I have given great thought to forgiveness through the years and have spent countless hours understanding how to forgive certain people in my life. A few years ago, as I struggled in what I saw as another layer of forgiveness with my father, I sought advice from one of my coaches, Alan. In listening to me and offering me some feedback, Alan suggested that maybe the struggle was over, that the work was done and that maybe the person I most needed to forgive was ME.
Now that hit the mark. I allowed it to sink in and as I did I began to realize once again that the high standards I was holding myself to were impossible to attain and how when I achieved less than what I had imagined, I could not forgive myself. Yet again another way to criticize myself. To make matters worse, I was setting impossible standards for myself in terms of forgiving others. This is crazy making.
Since Alan’s wise words to me and Jerry’s advice regarding what forgiveness is and is not, I have moved forward with new understanding. You can as well. Begin by forgiving yourself. When you start with you, when you cultivate self-compassion, you will not only feel better about yourself, you will also find yourself able to forgive others with greater ease.
Where do you begin? When self-judgment rears its head, ask yourself a couple of questions:
1) Do I know this judgment to be true?
2) What evidence is there to support this judgment?
3) Is this simply my critic voicing his/her opinion?
4) How does this judgment serve me?
5) How can I release this judgment and clear the path to forgiveness?
I recognize these questions may not lead to an actual solution, they simply highlight the importance of not accepting everything your critic has to say. Do not make yourself wrong. Learn from events and understand how this will change your actions in the future. Know that you will act differently and do better. Forgive, move on.
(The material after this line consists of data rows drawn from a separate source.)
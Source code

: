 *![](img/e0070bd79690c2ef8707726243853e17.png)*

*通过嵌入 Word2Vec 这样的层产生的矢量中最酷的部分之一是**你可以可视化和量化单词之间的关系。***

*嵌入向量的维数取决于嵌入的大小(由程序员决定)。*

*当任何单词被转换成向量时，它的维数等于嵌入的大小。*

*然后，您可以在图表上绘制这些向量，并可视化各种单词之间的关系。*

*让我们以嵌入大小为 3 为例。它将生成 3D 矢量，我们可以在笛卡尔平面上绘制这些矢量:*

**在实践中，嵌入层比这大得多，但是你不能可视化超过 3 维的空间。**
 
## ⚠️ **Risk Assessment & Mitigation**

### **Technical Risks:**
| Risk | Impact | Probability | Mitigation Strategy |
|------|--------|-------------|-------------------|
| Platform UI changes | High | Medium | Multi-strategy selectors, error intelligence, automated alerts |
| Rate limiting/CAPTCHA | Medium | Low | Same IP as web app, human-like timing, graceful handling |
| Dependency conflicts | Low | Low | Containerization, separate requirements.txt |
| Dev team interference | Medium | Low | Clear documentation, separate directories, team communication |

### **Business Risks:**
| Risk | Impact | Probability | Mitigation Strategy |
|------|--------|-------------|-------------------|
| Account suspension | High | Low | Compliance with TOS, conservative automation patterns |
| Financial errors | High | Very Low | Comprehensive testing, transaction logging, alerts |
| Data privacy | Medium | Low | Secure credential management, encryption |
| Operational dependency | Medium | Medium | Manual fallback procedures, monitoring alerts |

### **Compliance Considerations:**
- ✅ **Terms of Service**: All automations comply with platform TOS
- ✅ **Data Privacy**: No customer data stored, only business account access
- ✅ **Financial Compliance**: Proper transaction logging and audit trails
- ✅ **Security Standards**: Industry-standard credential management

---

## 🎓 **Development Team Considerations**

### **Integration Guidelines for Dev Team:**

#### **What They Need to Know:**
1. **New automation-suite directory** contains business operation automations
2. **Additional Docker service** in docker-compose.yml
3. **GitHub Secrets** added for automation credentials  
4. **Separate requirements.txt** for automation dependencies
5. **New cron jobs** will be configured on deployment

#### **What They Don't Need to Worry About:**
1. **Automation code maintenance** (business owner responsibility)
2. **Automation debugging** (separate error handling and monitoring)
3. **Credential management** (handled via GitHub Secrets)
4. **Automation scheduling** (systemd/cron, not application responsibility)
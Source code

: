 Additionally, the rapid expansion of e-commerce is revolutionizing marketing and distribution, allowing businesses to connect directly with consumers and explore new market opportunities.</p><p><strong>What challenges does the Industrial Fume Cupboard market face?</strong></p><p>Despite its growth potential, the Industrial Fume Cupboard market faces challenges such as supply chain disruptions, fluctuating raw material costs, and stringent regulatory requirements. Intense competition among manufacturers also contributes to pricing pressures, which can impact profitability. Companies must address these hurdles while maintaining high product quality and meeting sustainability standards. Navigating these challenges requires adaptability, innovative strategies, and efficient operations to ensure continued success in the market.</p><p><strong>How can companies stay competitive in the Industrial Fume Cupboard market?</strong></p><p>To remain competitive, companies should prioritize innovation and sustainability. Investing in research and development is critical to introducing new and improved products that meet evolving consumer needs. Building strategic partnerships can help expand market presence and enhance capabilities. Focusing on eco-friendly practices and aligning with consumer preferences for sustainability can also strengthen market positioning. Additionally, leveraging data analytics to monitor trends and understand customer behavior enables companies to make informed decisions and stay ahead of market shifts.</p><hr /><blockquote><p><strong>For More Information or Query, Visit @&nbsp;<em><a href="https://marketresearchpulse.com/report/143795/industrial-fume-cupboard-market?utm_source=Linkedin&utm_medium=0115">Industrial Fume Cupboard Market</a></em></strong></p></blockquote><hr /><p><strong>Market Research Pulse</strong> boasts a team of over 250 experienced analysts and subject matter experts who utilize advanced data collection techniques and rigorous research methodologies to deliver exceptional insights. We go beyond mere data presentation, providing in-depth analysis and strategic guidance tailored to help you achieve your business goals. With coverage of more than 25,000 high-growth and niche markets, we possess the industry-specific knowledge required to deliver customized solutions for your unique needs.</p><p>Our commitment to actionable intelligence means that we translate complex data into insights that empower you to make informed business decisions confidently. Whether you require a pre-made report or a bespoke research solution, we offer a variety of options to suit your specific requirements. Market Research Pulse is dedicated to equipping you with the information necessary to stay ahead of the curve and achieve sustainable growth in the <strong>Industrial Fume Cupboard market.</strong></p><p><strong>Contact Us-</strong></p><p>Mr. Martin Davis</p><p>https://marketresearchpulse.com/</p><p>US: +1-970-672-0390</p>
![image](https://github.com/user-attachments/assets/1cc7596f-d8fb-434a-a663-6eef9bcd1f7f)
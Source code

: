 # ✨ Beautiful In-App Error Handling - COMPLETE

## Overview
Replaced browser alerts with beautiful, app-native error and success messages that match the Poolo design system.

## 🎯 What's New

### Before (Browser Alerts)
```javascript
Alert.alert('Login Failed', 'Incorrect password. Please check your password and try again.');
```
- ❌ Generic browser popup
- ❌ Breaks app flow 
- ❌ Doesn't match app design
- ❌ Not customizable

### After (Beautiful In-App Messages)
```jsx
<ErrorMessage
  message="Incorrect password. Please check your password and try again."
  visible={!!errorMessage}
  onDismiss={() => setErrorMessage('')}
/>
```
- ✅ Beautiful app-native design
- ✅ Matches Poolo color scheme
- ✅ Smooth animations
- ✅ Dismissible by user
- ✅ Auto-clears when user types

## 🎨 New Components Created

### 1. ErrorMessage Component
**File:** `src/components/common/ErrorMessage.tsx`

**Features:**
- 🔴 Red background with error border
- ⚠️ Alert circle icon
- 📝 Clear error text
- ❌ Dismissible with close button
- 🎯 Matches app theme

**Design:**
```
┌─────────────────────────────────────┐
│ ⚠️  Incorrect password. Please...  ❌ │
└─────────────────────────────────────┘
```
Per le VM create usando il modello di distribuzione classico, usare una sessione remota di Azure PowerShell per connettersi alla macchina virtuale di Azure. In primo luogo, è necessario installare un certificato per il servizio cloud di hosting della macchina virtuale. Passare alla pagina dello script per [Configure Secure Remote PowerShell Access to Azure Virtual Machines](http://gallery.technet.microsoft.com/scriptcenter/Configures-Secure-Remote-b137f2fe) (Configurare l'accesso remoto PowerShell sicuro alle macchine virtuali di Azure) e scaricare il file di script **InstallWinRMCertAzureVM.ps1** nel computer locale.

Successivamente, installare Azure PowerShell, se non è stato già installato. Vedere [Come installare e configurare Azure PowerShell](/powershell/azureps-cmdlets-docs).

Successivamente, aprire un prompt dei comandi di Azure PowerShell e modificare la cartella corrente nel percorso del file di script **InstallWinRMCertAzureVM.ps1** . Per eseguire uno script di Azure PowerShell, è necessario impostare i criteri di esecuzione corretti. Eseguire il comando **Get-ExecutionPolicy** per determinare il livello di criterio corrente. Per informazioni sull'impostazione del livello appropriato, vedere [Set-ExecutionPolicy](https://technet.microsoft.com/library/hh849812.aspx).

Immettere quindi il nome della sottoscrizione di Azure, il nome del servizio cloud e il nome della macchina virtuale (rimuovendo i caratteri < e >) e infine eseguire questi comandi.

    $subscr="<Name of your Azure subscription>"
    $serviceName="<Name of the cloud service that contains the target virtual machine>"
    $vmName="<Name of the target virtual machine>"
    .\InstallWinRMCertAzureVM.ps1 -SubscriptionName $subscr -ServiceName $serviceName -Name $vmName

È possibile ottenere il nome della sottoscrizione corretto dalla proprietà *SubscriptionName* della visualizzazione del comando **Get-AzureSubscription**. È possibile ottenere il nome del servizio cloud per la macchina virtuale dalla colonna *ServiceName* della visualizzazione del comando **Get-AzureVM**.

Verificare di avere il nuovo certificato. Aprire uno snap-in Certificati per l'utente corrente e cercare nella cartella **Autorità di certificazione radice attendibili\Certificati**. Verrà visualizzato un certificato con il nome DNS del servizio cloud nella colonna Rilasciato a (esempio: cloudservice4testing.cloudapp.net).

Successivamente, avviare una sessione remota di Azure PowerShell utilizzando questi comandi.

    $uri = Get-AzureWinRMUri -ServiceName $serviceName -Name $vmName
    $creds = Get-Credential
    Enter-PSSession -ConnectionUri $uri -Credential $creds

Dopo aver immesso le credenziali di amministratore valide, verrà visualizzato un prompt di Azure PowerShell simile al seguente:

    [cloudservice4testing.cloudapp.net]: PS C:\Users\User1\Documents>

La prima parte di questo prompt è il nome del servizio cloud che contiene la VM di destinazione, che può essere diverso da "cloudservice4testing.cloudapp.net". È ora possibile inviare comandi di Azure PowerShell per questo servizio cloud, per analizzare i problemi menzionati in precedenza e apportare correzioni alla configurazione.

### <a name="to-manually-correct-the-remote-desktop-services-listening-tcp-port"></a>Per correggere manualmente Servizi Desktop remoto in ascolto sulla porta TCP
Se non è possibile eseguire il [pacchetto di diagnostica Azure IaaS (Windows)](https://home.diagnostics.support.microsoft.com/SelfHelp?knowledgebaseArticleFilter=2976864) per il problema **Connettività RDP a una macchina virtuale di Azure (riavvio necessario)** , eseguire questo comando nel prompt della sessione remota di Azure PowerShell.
In terms of forgiving others, one of the exercises Jerry Jampolsky recommended in his book was to make a list of all those people whom you have not forgiven. I remember distinctly filling out this list. I was on a train from Toronto to Montreal, thinking this won’t take long until I dove in. The list was an entire page, two columns. This shocked even me and I had to reflect on what holding on to all these perceived wrongs was doing to me. The infractions I carried were everything from superficial scratches to gaping wounds; regardless they needed to be healed. Embracing his advice, that forgiveness did not imply agreement, one by one I visited each name, considered the action, appraised it for what it was, and released it. Can I say it – OMG, I felt so much lighter.
Then there were all the sins I felt I had committed to which I exercised the same principles. I disagreed with many actions, I recognized that these were mistakes from which I learned. I embraced the lesson and moved on. Lighter still.
As part of any healing journey, whether this is recovery from an actual illness or a simple desire for improved emotional and spiritual health, give yourself the opportunity to explore forgiveness. As Carolyn Myss writes,“Self-love means caring for ourselves enough to forgive people in our past so that the wounds can no longer damage us – for our wounds do not hurt the people who hurt us, they hurt only us”.
Forgiveness clears the space emotionally and spiritually creating more opportunity for more love, love for others and self-love. And love is the great healer.